A standout clinical trial
The clinical trial he administered to Miller stood out for a number of reasons. A key part was the 46-year-old mother who had never smoked but, by 2012, had developed metastatic lung cancer. Unfortunately, at the time there were no drugs available that could treat her illness. Before she died, the woman gave Doebele a sample of her tumor to grow an immortal cell line that could be used for further research and to test drugs against this type of cancer.
Her donation ended up helping another young mother, Miller, and potentially countless patients in the future.
“Her sacrifice and forethought is something I’m so grateful for,” Miller said of the patient who donated her cells. “I know that’s something people are working on at a national level – to make it easier for people to donate genetic material for research. There’s a lot of valuable information that just goes into the incinerator.”
And that’s another part of Miller’s clinical trial that stands out.
It shows how an understanding of cancer biology can reveal genetic markers which are tested in human tumors, thereby accelerating potential therapies to target the cancers, Doebele said. “We identified NTRK1 in lung cancer in 2012, published the initial laboratory findings in 2013 and 2014 and had started the trial by early 2014 with an FDA approval only a few years later in 2018.”
‘There’s always hope’
For Miller, telling her story and furthering the cause of genetic testing is now a big part of her purpose. She recently returned to Denver as a featured speaker at the “Stupid Cancer” conference, and she frequently shares her story at other venues as a patient advocate.

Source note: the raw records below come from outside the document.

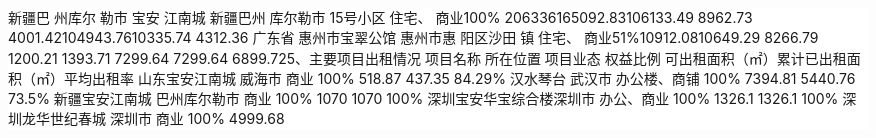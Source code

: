 新疆巴
州库尔
勒市
宝安
江南城
新疆巴州
库尔勒市
15号小区
住宅、
商业100%
206336165092.83106133.49
8962.73
4001.42104943.7610335.74
4312.36
广东省
惠州市宝翠公馆
惠州市惠
阳区沙田
镇
住宅、
商业51%10912.0810649.29
8266.79
1200.21
1393.71
7299.64
7299.64
6899.725、主要项目出租情况
项目名称
所在位置
项目业态
权益比例
可出租面积（㎡）累计已出租面积（㎡）平均出租率
山东宝安江南城
威海市
商业
100%
518.87
437.35
84.29%
汉水琴台
武汉市
办公楼、商铺
100%
7394.81
5440.76
73.5%
新疆宝安江南城
巴州库尔勒市
商业
100%
1070
1070
100%
深圳宝安华宝综合楼深圳市
办公、商业
100%
1326.1
1326.1
100%
深圳龙华世纪春城
深圳市
商业
100%
4999.68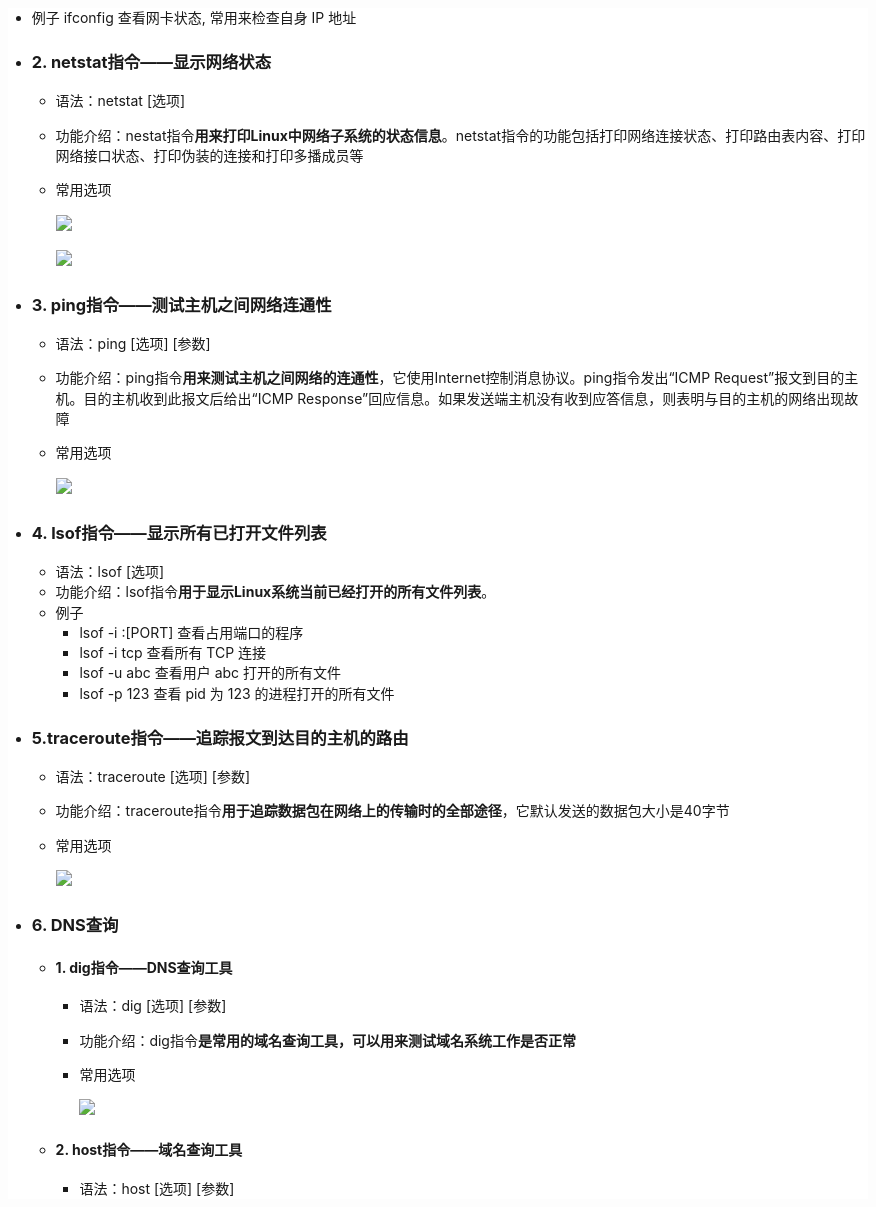   - 例子  ifconfig 查看网卡状态, 常用来检查自身 IP 地址

- ### 2. netstat指令——显示网络状态

  - 语法：netstat [选项]

  - 功能介绍：nestat指令**用来打印Linux中网络子系统的状态信息**。netstat指令的功能包括打印网络连接状态、打印路由表内容、打印网络接口状态、打印伪装的连接和打印多播成员等

  - 常用选项

    ![](G:\千峰教育\笔记\Typora\Linux\img\5.png)

    ![](G:\千峰教育\笔记\Typora\Linux\img\6.png)

- ### 3. ping指令——测试主机之间网络连通性

  - 语法：ping [选项] [参数]

  - 功能介绍：ping指令**用来测试主机之间网络的连通性**，它使用Internet控制消息协议。ping指令发出“ICMP Request”报文到目的主机。目的主机收到此报文后给出“ICMP Response”回应信息。如果发送端主机没有收到应答信息，则表明与目的主机的网络出现故障

  - 常用选项

    ![](G:\千峰教育\笔记\Typora\Linux\img\7.png)

- ### 4. lsof指令——显示所有已打开文件列表

  - 语法：lsof [选项]
  - 功能介绍：lsof指令**用于显示Linux系统当前已经打开的所有文件列表**。
  - 例子
    - lsof -i :[PORT] 查看占用端口的程序
    - lsof -i tcp 查看所有 TCP 连接
    - lsof -u abc 查看用户 abc 打开的所有文件
    - lsof -p 123 查看 pid 为 123 的进程打开的所有文件

- ### 5.traceroute指令——追踪报文到达目的主机的路由

  - 语法：traceroute [选项] [参数]

  - 功能介绍：traceroute指令**用于追踪数据包在网络上的传输时的全部途径**，它默认发送的数据包大小是40字节

  - 常用选项

    ![](G:\千峰教育\笔记\Typora\Linux\img\8.png)

- ### 6. DNS查询

  - #### 1. dig指令——DNS查询工具

    - 语法：dig [选项] [参数]

    - 功能介绍：dig指令**是常用的域名查询工具，可以用来测试域名系统工作是否正常**

    - 常用选项

      ![](G:\千峰教育\笔记\Typora\Linux\img\9.png)

  - #### 2. host指令——域名查询工具

    - 语法：host [选项] [参数]
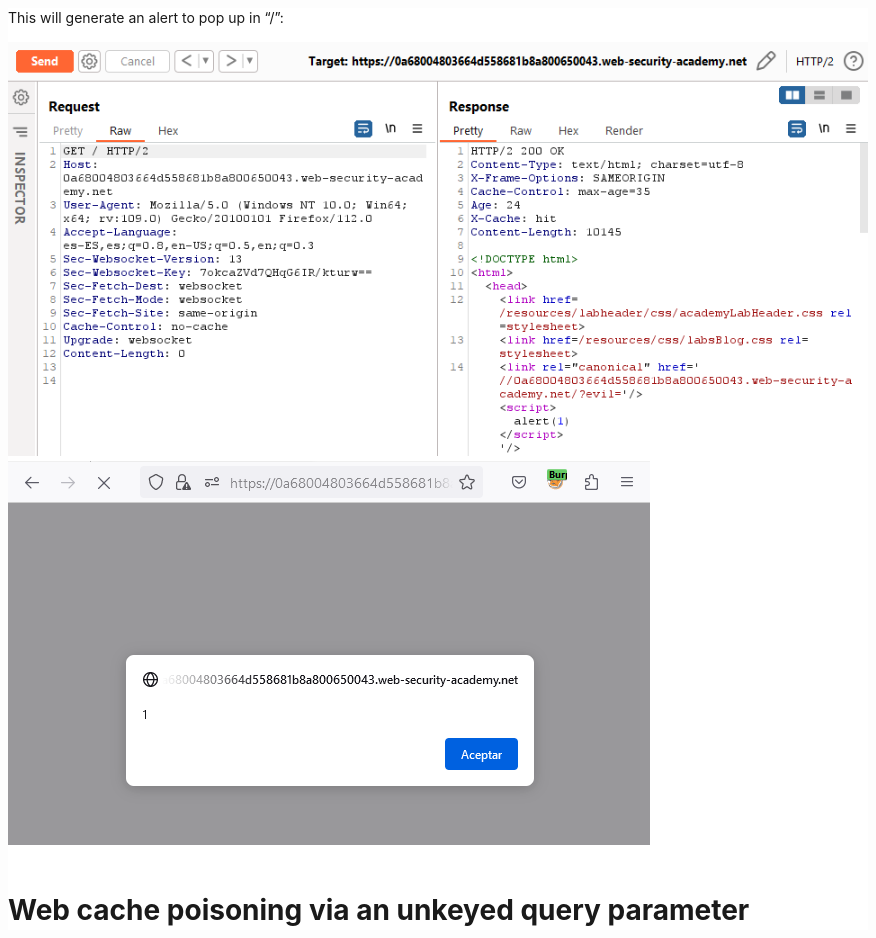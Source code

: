
This will generate an alert to pop up in “/”:






![img](images/Web%20cache%20poisoning%20via%20an%20unkeyed%20query%20string/9.png)
![img](images/Web%20cache%20poisoning%20via%20an%20unkeyed%20query%20string/10.png)


# Web cache poisoning via an unkeyed query parameter
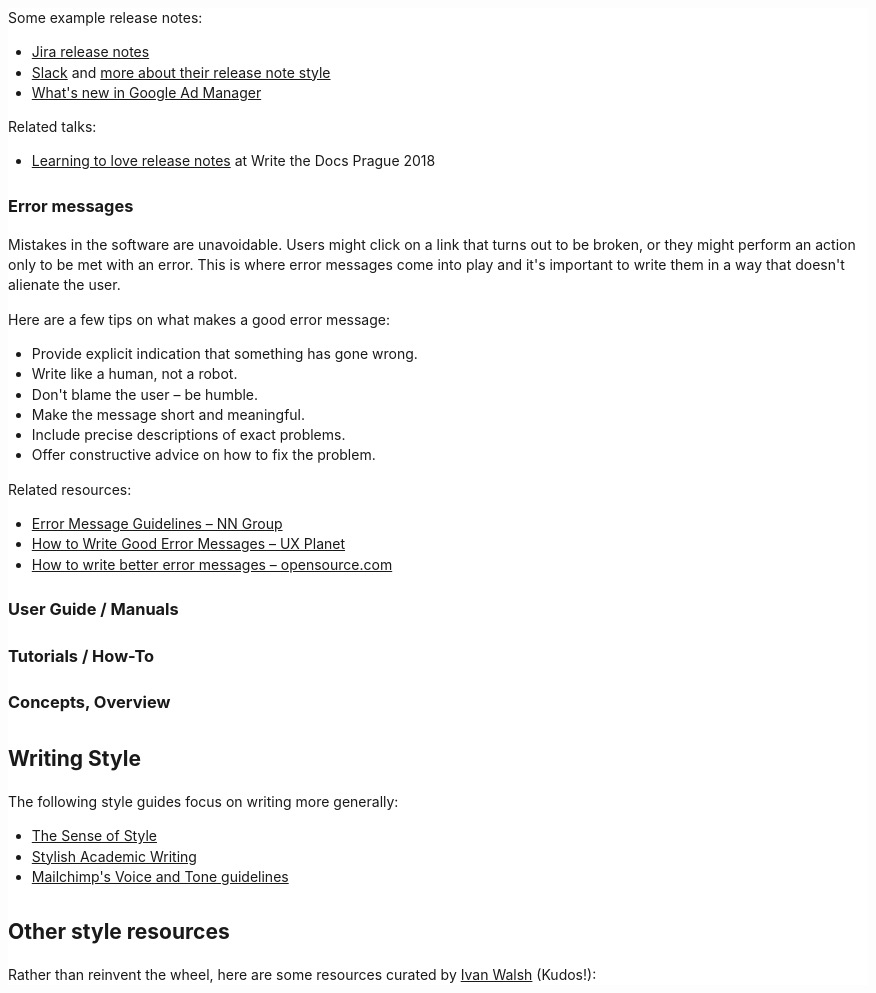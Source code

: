 Some example release notes:

- [Jira release notes](https://confluence.atlassian.com/jirasoftware/jira-software-release-notes-776821069.html)
- [Slack](https://slack.com/release-notes/mac) and [more about their release note style](https://slackhq.com/a-little-thing-about-release-notes#)
- [What's new in Google Ad Manager](https://support.google.com/admanager/answer/179039?hl=en)

Related talks:

- [Learning to love release notes](http://www.writethedocs.org/videos/prague/2018/learning-to-love-release-notes-anne-edwards/) at Write the Docs Prague 2018

### Error messages

Mistakes in the software are unavoidable. Users might click on a link that turns out to be broken, or they might perform an action only to be met with an error. This is where error messages come into play and it's important to write them in a way that doesn't alienate the user. 

Here are a few tips on what makes a good error message: 

- Provide explicit indication that something has gone wrong. 
- Write like a human, not a robot. 
- Don't blame the user – be humble. 
- Make the message short and meaningful. 
- Include precise descriptions of exact problems. 
- Offer constructive advice on how to fix the problem. 

Related resources: 
- [Error Message Guidelines – NN Group](https://www.nngroup.com/articles/error-message-guidelines/)
- [How to Write Good Error Messages – UX Planet](https://uxplanet.org/how-to-write-good-error-messages-858e4551cd4)
- [How to write better error messages – opensource.com](https://opensource.com/article/17/8/write-effective-error-messages)

### User Guide / Manuals

### Tutorials / How-To

### Concepts, Overview

## Writing Style

The following style guides focus on writing more generally:

- [The Sense of Style](https://stevenpinker.com/publications/sense-style-thinking-persons-guide-writing-21st-century)
- [Stylish Academic Writing](https://www.hup.harvard.edu/catalog.php?isbn=9780674064485)
- [Mailchimp's Voice and Tone guidelines](https://styleguide.mailchimp.com/voice-and-tone/)

## Other style resources

Rather than reinvent the wheel, here are some resources curated by [Ivan Walsh](http://www.ihearttechnicalwriting.com/style-guide-technical-writing/) (Kudos!):
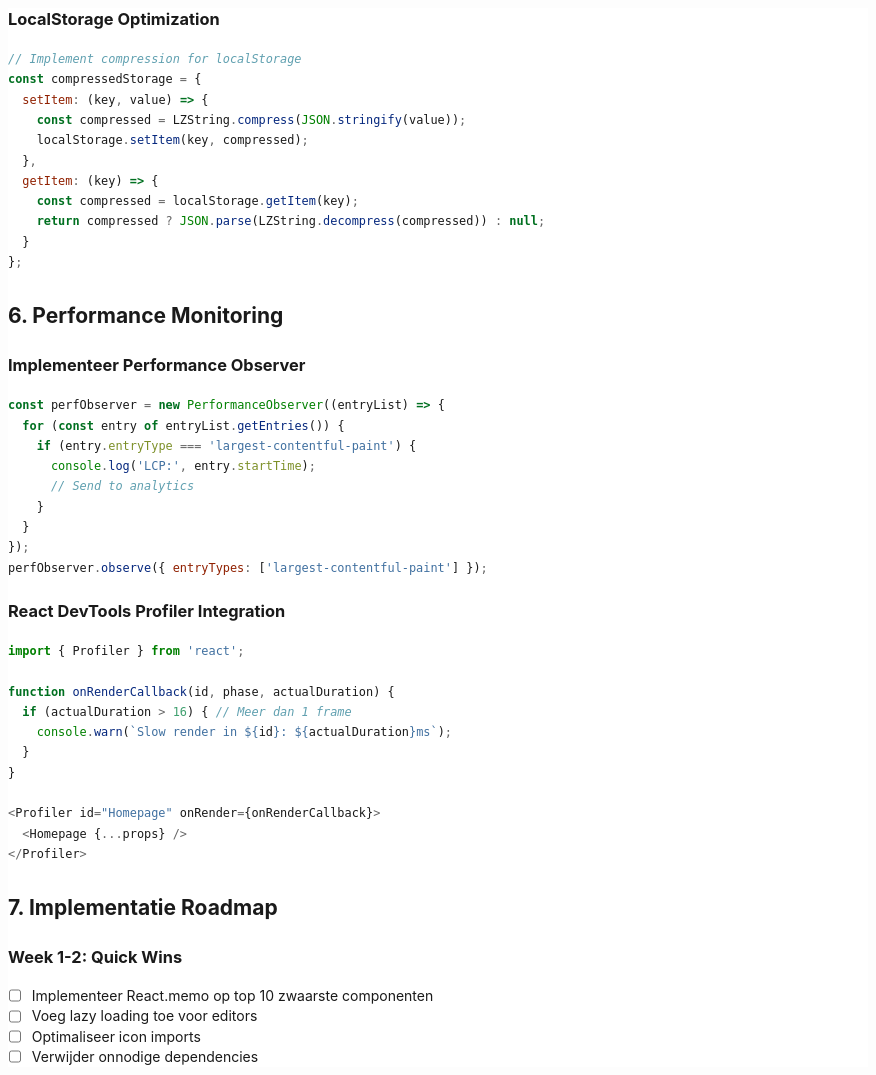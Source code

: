 
### LocalStorage Optimization
```javascript
// Implement compression for localStorage
const compressedStorage = {
  setItem: (key, value) => {
    const compressed = LZString.compress(JSON.stringify(value));
    localStorage.setItem(key, compressed);
  },
  getItem: (key) => {
    const compressed = localStorage.getItem(key);
    return compressed ? JSON.parse(LZString.decompress(compressed)) : null;
  }
};
```

## 6. Performance Monitoring

### Implementeer Performance Observer
```javascript
const perfObserver = new PerformanceObserver((entryList) => {
  for (const entry of entryList.getEntries()) {
    if (entry.entryType === 'largest-contentful-paint') {
      console.log('LCP:', entry.startTime);
      // Send to analytics
    }
  }
});
perfObserver.observe({ entryTypes: ['largest-contentful-paint'] });
```

### React DevTools Profiler Integration
```javascript
import { Profiler } from 'react';

function onRenderCallback(id, phase, actualDuration) {
  if (actualDuration > 16) { // Meer dan 1 frame
    console.warn(`Slow render in ${id}: ${actualDuration}ms`);
  }
}

<Profiler id="Homepage" onRender={onRenderCallback}>
  <Homepage {...props} />
</Profiler>
```

## 7. Implementatie Roadmap

### Week 1-2: Quick Wins
- [ ] Implementeer React.memo op top 10 zwaarste componenten
- [ ] Voeg lazy loading toe voor editors
- [ ] Optimaliseer icon imports
- [ ] Verwijder onnodige dependencies
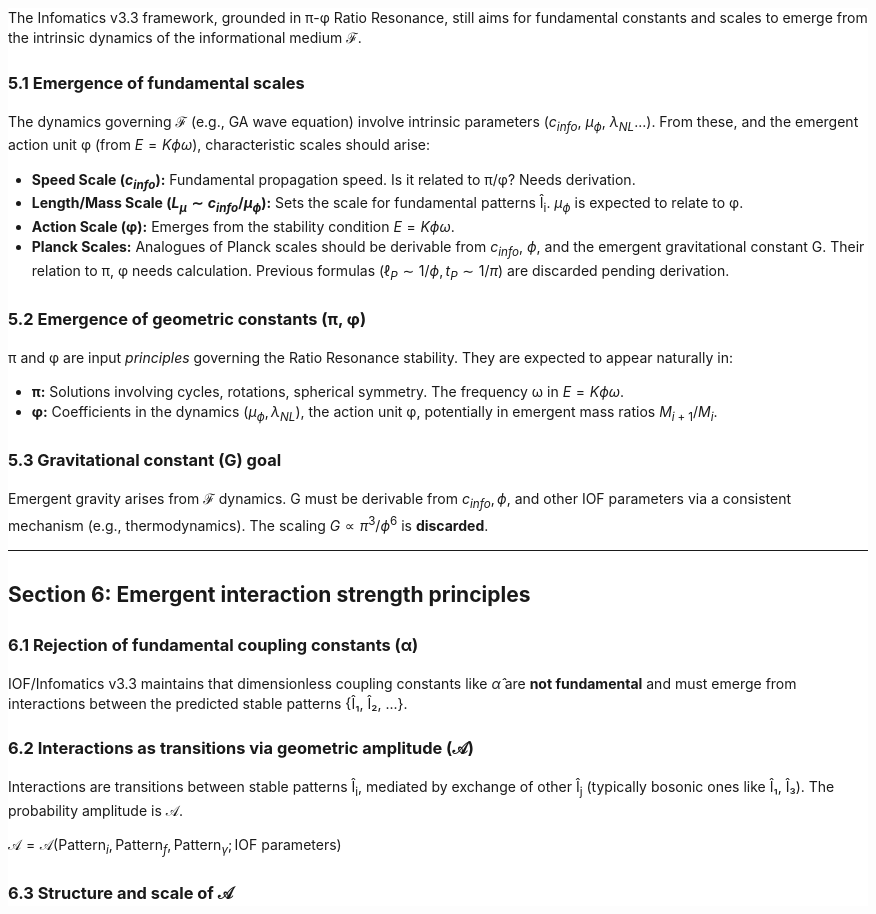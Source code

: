 The Infomatics v3.3 framework, grounded in π-φ Ratio Resonance, still aims for fundamental constants and scales to emerge from the intrinsic dynamics of the informational medium $\mathcal{F}$.

### 5.1 Emergence of fundamental scales

The dynamics governing $\mathcal{F}$ (e.g., GA wave equation) involve intrinsic parameters ($c_{info}$, $\mu_\phi$, $\lambda_{NL}$...). From these, and the emergent action unit φ (from $E=K\phi\omega$), characteristic scales should arise:
*   **Speed Scale ($c_{info}$):** Fundamental propagation speed. Is it related to π/φ? Needs derivation.
*   **Length/Mass Scale ($L_\mu \sim c_{info}/\mu_\phi$):** Sets the scale for fundamental patterns Î<sub>i</sub>. $\mu_\phi$ is expected to relate to φ.
*   **Action Scale (φ):** Emerges from the stability condition $E=K\phi\omega$.
*   **Planck Scales:** Analogues of Planck scales should be derivable from $c_{info}$, $\phi$, and the emergent gravitational constant G. Their relation to π, φ needs calculation. Previous formulas ($\ell_P \sim 1/\phi, t_P \sim 1/\pi$) are discarded pending derivation.

### 5.2 Emergence of geometric constants (π, φ)

π and φ are input *principles* governing the Ratio Resonance stability. They are expected to appear naturally in:
*   **π:** Solutions involving cycles, rotations, spherical symmetry. The frequency ω in $E=K\phi\omega$.
*   **φ:** Coefficients in the dynamics ($\mu_\phi, \lambda_{NL}$), the action unit φ, potentially in emergent mass ratios $M_{i+1}/M_i$.

### 5.3 Gravitational constant (G) goal

Emergent gravity arises from $\mathcal{F}$ dynamics. G must be derivable from $c_{info}, \phi$, and other IOF parameters via a consistent mechanism (e.g., thermodynamics). The scaling $G \propto \pi^3/\phi^6$ is **discarded**.

---

## Section 6: Emergent interaction strength principles

### 6.1 Rejection of fundamental coupling constants (α)

IOF/Infomatics v3.3 maintains that dimensionless coupling constants like $\hat{\alpha}$ are **not fundamental** and must emerge from interactions between the predicted stable patterns {Î₁, Î₂, ...}.

### 6.2 Interactions as transitions via geometric amplitude ($\mathcal{A}$)

Interactions are transitions between stable patterns Î<sub>i</sub>, mediated by exchange of other Î<sub>j</sub> (typically bosonic ones like Î₁, Î₃). The probability amplitude is $\mathcal{A}$.

$\mathcal{A} = \mathcal{A}(\text{Pattern}_i, \text{Pattern}_f, \text{Pattern}_\gamma; \text{IOF parameters})$

### 6.3 Structure and scale of $\mathcal{A}$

“My story is unique, and it’s a good story for giving people hope,” Miller said. “I read a lot of survivor stories and they’re what kept me going – knowing there’s always hope.”
Mainly, she’s joyful to share in the life of her family, and seeing her teenagers grow into healthy and happy adults.
“Ultimately, I’d like my children to grow up into a world where there is no longer a fear of cancer,” Miller said. “It doesn’t have to be a death sentence.”